Global Equity, Quality Style

Insurance Company, UK | Winter 2020

Engagement at a glance


A UK-based, globally known insurance brand hired bfinance to identify a global equity manager with a clear “quality” focus. The investor held three external managers in its global equity portfolio, split into three distinct style groups: quality, growth and value. Over a five-year holding period, the incumbent quality manager had delivered strong downside protection but, overall, had lagged both the benchmark and peers. The investor decided to re-tender this USD 160 million mandate to identify alternative options.

Client-specific Concerns

It was essential that the appointed manager show clear and consistent exposure to ‘quality’ factors and minimal exposure to other styles – particularly growth and value – to avoid overlap with the investor’s incumbent managers. Suitable strategies also had to show relatively low excess return correlation with the incumbents to provide return diversification. The investor was not willing to invest in strategies that are largely systematic or quantitative, so only those with a “discretionary” approach would be considered. Other parameters included the integration of ESG analysis, minimum strategy AUM of USD 500m, and a live performance track record of more than seven years.

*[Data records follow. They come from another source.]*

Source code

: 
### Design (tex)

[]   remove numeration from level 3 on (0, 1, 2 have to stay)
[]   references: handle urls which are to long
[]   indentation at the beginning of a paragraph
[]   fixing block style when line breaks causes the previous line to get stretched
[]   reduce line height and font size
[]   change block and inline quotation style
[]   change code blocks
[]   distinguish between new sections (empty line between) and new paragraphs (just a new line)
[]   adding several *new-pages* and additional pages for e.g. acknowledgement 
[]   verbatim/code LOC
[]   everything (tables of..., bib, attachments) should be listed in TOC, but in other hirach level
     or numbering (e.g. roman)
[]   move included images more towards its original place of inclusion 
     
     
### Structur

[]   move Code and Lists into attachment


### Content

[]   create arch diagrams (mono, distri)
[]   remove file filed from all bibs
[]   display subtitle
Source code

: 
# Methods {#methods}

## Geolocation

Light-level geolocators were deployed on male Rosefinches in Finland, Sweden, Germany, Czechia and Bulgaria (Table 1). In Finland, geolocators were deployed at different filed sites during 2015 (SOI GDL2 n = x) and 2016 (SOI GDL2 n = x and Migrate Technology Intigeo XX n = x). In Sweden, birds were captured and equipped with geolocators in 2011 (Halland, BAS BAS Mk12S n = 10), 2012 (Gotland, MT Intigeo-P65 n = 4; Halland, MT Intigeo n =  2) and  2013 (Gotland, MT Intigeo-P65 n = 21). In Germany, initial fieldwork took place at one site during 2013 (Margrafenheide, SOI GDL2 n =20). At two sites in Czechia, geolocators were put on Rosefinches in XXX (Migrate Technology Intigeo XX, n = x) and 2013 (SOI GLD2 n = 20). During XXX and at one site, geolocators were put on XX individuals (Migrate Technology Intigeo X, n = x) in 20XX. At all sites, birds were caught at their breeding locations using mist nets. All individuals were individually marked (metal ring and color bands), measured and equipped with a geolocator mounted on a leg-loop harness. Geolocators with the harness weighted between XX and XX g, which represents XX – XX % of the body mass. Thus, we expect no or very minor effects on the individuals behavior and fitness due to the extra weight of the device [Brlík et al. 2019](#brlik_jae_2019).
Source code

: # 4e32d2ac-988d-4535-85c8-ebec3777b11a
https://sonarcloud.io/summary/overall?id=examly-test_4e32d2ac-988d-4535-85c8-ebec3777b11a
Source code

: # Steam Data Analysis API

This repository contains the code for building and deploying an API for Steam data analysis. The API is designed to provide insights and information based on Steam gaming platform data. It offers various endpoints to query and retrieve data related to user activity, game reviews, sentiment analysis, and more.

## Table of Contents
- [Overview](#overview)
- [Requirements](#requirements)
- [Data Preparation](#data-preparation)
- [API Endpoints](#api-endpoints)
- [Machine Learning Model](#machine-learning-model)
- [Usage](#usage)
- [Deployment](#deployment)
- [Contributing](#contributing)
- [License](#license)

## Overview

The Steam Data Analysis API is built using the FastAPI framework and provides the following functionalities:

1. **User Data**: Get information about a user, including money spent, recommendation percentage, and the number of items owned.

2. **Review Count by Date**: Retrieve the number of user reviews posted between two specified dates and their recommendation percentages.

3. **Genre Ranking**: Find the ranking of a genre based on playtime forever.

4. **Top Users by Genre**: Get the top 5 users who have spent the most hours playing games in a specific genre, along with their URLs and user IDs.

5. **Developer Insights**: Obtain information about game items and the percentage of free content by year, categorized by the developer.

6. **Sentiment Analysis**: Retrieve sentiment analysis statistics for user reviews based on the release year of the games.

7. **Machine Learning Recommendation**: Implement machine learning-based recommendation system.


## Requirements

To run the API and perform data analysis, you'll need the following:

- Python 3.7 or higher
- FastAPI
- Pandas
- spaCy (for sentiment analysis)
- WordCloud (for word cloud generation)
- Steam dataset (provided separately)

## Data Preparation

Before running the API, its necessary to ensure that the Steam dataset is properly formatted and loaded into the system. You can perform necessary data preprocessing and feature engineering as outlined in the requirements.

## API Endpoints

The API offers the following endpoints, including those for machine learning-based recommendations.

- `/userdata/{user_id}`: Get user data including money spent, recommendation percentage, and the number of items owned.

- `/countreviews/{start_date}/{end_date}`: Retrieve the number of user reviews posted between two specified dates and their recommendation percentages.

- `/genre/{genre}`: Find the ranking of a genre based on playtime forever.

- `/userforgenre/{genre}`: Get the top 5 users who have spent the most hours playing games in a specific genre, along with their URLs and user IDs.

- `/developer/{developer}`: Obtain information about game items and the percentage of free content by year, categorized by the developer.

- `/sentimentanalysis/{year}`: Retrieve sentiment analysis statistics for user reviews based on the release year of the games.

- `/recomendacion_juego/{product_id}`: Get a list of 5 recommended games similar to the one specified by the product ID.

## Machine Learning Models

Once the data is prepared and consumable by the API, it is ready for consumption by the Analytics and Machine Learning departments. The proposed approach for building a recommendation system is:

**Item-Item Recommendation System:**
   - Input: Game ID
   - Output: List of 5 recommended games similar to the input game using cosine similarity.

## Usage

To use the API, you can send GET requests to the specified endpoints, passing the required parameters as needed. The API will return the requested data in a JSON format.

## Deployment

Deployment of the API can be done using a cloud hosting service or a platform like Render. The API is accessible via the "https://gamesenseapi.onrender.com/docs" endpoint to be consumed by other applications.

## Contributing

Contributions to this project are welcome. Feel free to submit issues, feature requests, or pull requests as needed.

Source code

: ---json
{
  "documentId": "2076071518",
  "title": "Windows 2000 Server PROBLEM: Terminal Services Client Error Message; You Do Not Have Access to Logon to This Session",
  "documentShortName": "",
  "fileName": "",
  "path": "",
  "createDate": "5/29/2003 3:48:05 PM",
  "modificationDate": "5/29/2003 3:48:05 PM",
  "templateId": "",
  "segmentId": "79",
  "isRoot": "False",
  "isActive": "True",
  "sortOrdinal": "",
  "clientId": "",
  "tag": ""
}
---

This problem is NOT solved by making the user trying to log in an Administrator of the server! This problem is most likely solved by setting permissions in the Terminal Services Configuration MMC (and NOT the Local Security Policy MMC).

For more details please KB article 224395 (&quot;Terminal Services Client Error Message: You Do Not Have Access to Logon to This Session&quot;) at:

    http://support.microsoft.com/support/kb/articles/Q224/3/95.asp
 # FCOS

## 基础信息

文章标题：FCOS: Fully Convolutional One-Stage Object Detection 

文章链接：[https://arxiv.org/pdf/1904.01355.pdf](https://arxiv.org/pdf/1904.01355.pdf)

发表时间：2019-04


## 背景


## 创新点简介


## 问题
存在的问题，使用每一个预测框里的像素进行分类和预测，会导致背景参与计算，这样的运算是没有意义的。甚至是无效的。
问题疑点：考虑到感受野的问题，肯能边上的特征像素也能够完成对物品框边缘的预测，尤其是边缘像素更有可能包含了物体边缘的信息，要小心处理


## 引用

  • Validating quality: investors should be cautious when a manager self-describes as being focused on “high quality companies”; few (if any) invest in low quality companies. The team assessed both style characteristics and performance patterns – and considered the consistency of these over time – to validate each manager’s claims about quality. Among the 73 strategies assessed, all of which claimed to be focused on quality, more than 20 showed no such focus.

  • Identifying undesirable factor exposures: quality managers are generally expected to deliver strong downside protection versus benchmark in periods of market weakness: indeed, Q1 2020 was a case in point (Read More). However, managers often (intentionally or not) blend quality with other factors, typically growth but also value, and these blends can materially impact the performance pattern. Among the 73 strategies assessed, approximately half showed a statistically significant style tilt to either growth or value factors. Those with value exposure had shown little to no downside protection.

  • ESG integration is relatively common among quality managers. Managers with a dominant focus on quality tend to integrate ESG analysis into their process quite naturally, with considerable overlap in the issues being examined. For most, the growing importance of ESG issues has led them to simply formalise, rather than change, their approach.